Justice Sharma, in the judgment, said that although no substantive values are attached to Section 164 Cr.P.C. statements, they can be used under Section 157 of Evidence Act, 1872 for contradiction and corroboration of witness. Based on this assertion, the Court faulted the intention of the appellants to not cross-examine the Investigating Officer (IO) against whom they alleged that the prosecution witnesses Section 164 statements were recorded under his (IO's) threat.
“PW-3 and PW-4 have deposed that they were under threat from the concerned Investigating Officer who was present along with them before the Magistrate. The concerned Investigating Officer has been examined as PW-8 in the present case and during his examination, there is not even a suggestion from the appellants to the effect that he was present along with PW-3 and PW-4 at the time of recording their statement under Section 164 or to the effect that he had threatened them to give incriminating statements against the appellants. Furthermore, the concerned Magistrate could have been examined as a witness in the present matter to clear the controversy on this aspect and for unexplained reasons, he was never called for examination especially when a completely hostile version was being provided by the witnesses qua the proceedings which were conducted before him. The appellants failed to place any material on record to justify the allegation of threat and as discussed above, the statements of PW-3 and PW-4 recorded under Section 164 CrPC reflected the correct version of the events that transpired on the fateful day.”, the court observed.
Also, the Court overruled the possibility of retraction upon finding that the prosecution witnesses' statements were recorded by the judicial magistrate after a long gap of 25 days from the date of the incident, thus eliminating any chance that the statements were given hurriedly.

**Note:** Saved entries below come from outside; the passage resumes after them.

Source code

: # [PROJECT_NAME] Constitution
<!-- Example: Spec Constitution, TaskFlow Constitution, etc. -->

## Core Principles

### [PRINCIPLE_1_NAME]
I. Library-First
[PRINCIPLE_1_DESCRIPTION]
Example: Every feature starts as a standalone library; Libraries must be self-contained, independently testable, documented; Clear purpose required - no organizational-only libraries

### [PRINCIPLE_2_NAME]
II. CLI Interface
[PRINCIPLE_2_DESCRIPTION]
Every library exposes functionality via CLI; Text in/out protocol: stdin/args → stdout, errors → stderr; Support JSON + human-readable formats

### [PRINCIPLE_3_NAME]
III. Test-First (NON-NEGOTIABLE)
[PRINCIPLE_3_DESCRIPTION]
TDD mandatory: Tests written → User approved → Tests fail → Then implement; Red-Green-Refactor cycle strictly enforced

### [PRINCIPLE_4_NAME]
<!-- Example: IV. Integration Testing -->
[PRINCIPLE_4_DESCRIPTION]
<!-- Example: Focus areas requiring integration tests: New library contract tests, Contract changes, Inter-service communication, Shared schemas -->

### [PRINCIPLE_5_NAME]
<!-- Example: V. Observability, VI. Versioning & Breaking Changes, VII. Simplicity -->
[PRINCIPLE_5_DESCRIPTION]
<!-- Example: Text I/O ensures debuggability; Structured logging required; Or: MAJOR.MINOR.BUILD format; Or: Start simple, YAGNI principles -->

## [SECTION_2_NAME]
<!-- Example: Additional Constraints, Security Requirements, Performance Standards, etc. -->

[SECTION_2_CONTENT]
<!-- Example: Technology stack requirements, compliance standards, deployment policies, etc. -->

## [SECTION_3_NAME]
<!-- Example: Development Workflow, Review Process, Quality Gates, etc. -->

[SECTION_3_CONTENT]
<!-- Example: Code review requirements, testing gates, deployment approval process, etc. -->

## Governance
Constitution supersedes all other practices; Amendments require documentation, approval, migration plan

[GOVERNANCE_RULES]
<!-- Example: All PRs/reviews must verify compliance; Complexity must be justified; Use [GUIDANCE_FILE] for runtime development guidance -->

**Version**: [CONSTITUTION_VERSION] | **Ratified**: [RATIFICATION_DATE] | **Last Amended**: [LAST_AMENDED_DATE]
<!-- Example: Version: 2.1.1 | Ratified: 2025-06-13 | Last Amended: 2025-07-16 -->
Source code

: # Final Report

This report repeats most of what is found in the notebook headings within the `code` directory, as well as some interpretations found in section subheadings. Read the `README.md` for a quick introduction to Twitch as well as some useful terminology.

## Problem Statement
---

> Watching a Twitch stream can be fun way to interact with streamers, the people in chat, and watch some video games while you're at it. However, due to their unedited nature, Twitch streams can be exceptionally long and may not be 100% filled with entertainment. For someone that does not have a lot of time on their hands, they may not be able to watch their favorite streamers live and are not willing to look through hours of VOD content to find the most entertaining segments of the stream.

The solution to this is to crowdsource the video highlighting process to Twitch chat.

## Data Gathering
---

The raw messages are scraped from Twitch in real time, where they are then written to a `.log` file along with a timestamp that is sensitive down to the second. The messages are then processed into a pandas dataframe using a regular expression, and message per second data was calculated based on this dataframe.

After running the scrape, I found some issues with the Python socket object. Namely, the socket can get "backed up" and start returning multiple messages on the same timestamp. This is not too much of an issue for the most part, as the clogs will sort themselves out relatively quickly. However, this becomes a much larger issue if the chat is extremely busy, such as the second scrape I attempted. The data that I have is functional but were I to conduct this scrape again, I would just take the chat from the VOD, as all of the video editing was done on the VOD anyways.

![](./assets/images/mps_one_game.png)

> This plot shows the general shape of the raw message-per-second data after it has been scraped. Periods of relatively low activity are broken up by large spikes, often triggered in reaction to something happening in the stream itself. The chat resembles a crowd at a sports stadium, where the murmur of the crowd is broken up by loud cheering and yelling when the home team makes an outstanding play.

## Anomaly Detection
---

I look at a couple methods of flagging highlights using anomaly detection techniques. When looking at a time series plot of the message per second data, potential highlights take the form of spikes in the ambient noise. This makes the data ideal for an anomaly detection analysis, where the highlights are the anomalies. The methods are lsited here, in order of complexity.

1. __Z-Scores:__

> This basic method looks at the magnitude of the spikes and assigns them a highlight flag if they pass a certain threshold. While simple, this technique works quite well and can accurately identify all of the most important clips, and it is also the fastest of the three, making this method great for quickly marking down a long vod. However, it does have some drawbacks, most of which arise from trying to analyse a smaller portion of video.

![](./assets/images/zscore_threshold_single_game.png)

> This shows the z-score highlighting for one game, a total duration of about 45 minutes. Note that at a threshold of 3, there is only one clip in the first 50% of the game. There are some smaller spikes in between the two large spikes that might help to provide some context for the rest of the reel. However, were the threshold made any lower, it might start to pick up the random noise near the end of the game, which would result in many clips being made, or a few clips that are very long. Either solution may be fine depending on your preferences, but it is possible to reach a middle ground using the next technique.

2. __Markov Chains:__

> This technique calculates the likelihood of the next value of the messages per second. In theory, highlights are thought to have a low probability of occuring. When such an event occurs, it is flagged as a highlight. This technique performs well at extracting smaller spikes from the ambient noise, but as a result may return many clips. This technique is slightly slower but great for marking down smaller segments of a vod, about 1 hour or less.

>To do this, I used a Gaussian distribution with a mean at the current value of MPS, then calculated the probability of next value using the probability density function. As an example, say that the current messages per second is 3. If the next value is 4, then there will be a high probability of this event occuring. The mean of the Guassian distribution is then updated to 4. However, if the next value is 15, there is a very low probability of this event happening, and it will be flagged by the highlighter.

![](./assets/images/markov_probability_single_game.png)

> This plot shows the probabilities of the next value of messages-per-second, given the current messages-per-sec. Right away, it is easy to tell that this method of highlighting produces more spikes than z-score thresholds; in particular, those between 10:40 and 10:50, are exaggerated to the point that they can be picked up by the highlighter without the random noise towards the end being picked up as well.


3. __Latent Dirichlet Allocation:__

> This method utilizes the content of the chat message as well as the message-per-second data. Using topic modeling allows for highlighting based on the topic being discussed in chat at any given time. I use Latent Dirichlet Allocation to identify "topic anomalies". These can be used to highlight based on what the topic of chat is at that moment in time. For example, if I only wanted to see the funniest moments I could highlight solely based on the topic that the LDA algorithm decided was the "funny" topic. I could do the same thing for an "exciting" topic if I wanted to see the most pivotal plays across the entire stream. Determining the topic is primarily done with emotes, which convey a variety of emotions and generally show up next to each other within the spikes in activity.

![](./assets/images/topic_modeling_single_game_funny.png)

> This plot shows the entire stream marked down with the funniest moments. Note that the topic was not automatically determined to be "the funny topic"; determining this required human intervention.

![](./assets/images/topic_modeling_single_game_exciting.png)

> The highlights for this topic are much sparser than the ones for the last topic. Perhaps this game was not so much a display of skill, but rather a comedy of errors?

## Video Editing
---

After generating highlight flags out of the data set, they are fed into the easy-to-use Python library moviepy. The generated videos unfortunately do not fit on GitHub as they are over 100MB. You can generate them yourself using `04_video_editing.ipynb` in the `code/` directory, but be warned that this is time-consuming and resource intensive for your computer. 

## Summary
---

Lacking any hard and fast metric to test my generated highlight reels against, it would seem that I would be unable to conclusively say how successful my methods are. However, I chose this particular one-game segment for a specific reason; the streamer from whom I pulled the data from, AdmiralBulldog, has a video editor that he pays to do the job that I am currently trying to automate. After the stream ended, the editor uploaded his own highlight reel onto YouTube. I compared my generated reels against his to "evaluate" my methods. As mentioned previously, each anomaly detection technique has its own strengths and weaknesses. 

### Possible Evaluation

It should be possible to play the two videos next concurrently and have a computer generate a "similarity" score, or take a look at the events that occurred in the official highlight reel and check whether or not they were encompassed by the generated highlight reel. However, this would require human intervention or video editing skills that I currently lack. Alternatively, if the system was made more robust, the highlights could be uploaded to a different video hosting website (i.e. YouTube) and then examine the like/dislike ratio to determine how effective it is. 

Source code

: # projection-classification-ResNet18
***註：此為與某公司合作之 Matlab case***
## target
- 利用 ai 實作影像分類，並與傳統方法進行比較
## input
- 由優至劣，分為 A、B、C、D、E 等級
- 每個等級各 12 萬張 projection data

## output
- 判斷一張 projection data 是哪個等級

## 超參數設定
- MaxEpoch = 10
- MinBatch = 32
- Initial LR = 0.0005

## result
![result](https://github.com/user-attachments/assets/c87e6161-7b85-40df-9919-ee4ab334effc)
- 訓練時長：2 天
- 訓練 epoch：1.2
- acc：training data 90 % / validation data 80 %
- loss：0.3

“In the present case, the statements of PW-3 and PW-4 were recorded by the Judicial Magistrate on 09.10.2003 i.e. almost after the incident. Thus, their statements were recorded after the passage of a considerable time and could not be termed as hasty statements as there was sufficient cooling period for the witnesses to think over and contemplate the consequences of their statements. During this entire period, both PW-3 and PW-4 remained with their family and it is not their case that they were kept under influence or were tutored during this period. Pertinently, PW-1 has also deposed that on certain occasions, PW-3 had accompanied the deceased Devaki to her maternal home, which indicates that PW-3 had a sense of attachment with the deceased and the same could have been the reason for giving a statement against her own brother and mother (accused).”, the court said.

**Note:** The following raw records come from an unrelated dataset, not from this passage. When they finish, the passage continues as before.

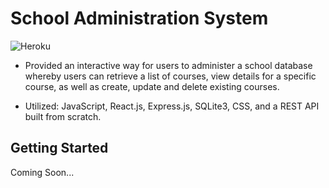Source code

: # School Administration System
![Heroku](https://heroku-badge.herokuapp.com/?app=school-admin-system)

* Provided an interactive way for users to administer a school database whereby users can retrieve a list of courses, view details for a specific course, as well as create, update and delete existing courses.

* Utilized: JavaScript, React.js, Express.js, SQLite3, CSS, and a REST API built from scratch.

## Getting Started

Coming Soon...
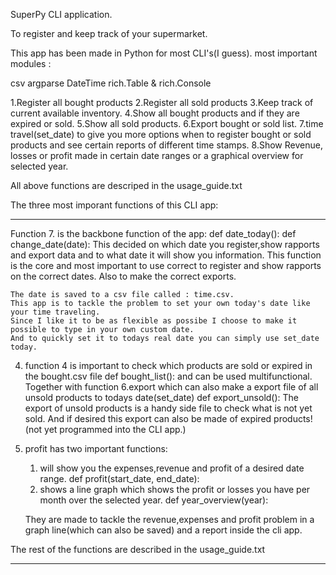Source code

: SuperPy CLI application.

To register and keep track of your supermarket.

This app has been made in Python for most CLI's(I guess).
most important modules :

csv
argparse
DateTime
rich.Table & rich.Console

1.Register all bought products
2.Register all sold products
3.Keep track of current available inventory.
4.Show all bought products and if they are expired or sold.
5.Show all sold products.
6.Export bought or sold list.
7.time travel(set_date) to give you more options when to register bought or sold products and see certain reports of different time stamps.
8.Show Revenue, losses or profit made in certain date ranges or a graphical overview for selected year.

All above functions are descriped in the usage_guide.txt

The three most imporant functions of this CLI app:

------------------------------------------------------------------------------------------------

Function 7. is the backbone function of the app:
    def date_today():
    def change_date(date):
    This decided on which date you register,show rapports and export data and to what date it will show you information.
    This function is the core and most important to use correct to register and show rapports on the correct dates. 
    Also to make the correct exports.

    The date is saved to a csv file called : time.csv.
    This app is to tackle the problem to set your own today's date like your time traveling.
    Since I like it to be as flexible as possibe I choose to make it possible to type in your own custom date. 
    And to quickly set it to todays real date you can simply use set_date today.

4. function 4 is important to check which products are sold or expired in the bought.csv file
    def bought_list():
    and can be used multifunctional.
    Together with function 6.export which can also make a export file of all unsold products to todays date(set_date)
    def export_unsold(): 
    The export of unsold products is a handy side file to check what is not yet sold. And if desired this export can also be made of expired products! (not yet programmed into the CLI app.)


8. profit has two important functions:
    1. will show you the expenses,revenue and profit of a desired date range.
    def profit(start_date, end_date):
    2. shows a line graph which shows the profit or losses you have per month over the selected year.
    def year_overview(year):

    They are made to tackle the revenue,expenses and profit problem in a graph line(which can also be saved) and a report inside the cli app.

The rest of the functions are described in the usage_guide.txt

------------------------------------------------------------------------------------------------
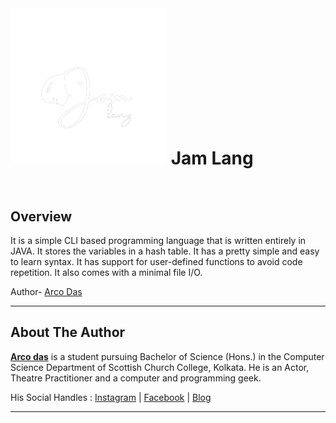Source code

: 
  <br>
  <h1 >
    <img src="logo.png" alt="logo" width="250" >
    Jam Lang
  <br>
  <br>
</h1>

## Overview

It is a simple CLI based programming language that is written entirely in JAVA. It stores the variables in a hash table. It has a pretty simple and easy to learn syntax.  It has support for user-defined functions to avoid code repetition. It also comes with a minimal file I/O.

Author- [Arco Das](https://www.instagram.com/thearcodas)

---

## About The Author

[**Arco das**](https://www.instagram.com/thearcodas) is a student pursuing Bachelor of Science (Hons.) in the Computer Science Department of Scottish Church College, Kolkata. He is an Actor, Theatre Practitioner and a computer and programming geek.

His Social Handles : [Instagram](https://www.instagram.com/thearcodas) | [Facebook](https://www.facebook.com/thearcodas) | [Blog](https://www.thearcodas.wordpress.com)

---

Since the case was based on circumstantial evidence no chain of events was disproved by the appellants, thus, the Court affirmed the impugned judgments convicting the appellants.
“In light of the foregoing discussion, we are of the considered view that the Trial Court and High Court have correctly appreciated the evidence on record. We are unable to find any infirmity in the findings of the courts below and the impugned order is sustainable in the eyes of law. In the absence of a finding of illegality or perversity or impossibility of the impugned findings, consistent views taken by two courts cannot be disturbed on mere conjectures or surmises. Accordingly, the present appeal is dismissed.”
Appearance:
For Appellant(s) Mr. Sachin Patil, Adv. Mr. Satyajit A Desai, Adv. Mr. Siddharth Gautam, Adv. Mr. Abhinav K. Mutyalwar, Adv. Mr. Sachin Singh, Adv. Ms. Anagha S. Desai, AOR
For Respondent(s) Mr. Sudarshan Singh Rawat, AOR Ms. Saakshi Singh Rawat, Adv. Ms. Rachna Gandhi, Adv.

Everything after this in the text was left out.